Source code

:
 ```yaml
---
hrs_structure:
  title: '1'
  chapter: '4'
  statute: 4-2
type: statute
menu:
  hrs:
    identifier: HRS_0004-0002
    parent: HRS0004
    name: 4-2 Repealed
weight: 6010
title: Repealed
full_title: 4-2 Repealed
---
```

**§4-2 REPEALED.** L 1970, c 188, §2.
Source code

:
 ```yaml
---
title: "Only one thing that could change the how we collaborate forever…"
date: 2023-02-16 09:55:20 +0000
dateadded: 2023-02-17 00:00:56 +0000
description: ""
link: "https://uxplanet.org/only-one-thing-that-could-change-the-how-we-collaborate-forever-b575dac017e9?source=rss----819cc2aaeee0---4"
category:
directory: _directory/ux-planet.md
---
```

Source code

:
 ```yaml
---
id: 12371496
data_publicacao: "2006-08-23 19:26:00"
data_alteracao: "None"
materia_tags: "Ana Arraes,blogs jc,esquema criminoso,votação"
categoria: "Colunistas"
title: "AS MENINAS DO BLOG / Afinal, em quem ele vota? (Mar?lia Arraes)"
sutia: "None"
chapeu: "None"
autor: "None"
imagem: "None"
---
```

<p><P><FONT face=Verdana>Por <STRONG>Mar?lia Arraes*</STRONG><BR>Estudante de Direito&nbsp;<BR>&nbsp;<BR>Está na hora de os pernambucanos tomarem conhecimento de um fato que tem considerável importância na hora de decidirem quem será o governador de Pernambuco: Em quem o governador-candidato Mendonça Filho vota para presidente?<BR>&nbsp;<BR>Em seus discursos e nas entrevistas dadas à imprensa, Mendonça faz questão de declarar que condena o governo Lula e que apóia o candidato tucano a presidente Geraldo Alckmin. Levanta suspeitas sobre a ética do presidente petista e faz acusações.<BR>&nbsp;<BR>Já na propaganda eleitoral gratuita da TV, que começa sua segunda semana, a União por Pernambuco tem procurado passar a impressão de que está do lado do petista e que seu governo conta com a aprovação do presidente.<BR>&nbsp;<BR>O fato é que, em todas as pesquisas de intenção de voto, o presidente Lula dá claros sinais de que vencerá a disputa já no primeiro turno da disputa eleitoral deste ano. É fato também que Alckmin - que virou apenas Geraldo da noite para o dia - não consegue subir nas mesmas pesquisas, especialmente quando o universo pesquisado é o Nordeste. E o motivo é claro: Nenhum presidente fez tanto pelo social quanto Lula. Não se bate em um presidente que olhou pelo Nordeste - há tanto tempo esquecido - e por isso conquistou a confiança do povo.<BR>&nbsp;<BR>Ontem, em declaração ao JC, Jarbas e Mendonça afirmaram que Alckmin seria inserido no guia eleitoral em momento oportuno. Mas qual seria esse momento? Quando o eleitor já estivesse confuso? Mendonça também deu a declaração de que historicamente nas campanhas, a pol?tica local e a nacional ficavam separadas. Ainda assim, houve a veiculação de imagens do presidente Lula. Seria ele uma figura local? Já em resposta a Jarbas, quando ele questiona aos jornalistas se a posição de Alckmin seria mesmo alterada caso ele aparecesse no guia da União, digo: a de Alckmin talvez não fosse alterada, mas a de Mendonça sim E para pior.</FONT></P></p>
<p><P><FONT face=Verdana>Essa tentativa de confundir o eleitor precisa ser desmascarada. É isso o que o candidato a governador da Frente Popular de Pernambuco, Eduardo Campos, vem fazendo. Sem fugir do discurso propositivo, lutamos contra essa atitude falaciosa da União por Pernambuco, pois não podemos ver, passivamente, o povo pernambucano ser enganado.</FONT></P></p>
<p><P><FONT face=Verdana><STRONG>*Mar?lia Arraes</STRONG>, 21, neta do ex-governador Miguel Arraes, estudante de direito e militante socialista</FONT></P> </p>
*-*-*
Lines of the material may hold the string "could". Copy each one that does.

title: "Only one thing that could change the how we collaborate forever…"
link: "https://uxplanet.org/only-one-thing-that-could-change-the-how-we-collaborate-forever-b575dac017e9?source=rss----819cc2aaeee0---4"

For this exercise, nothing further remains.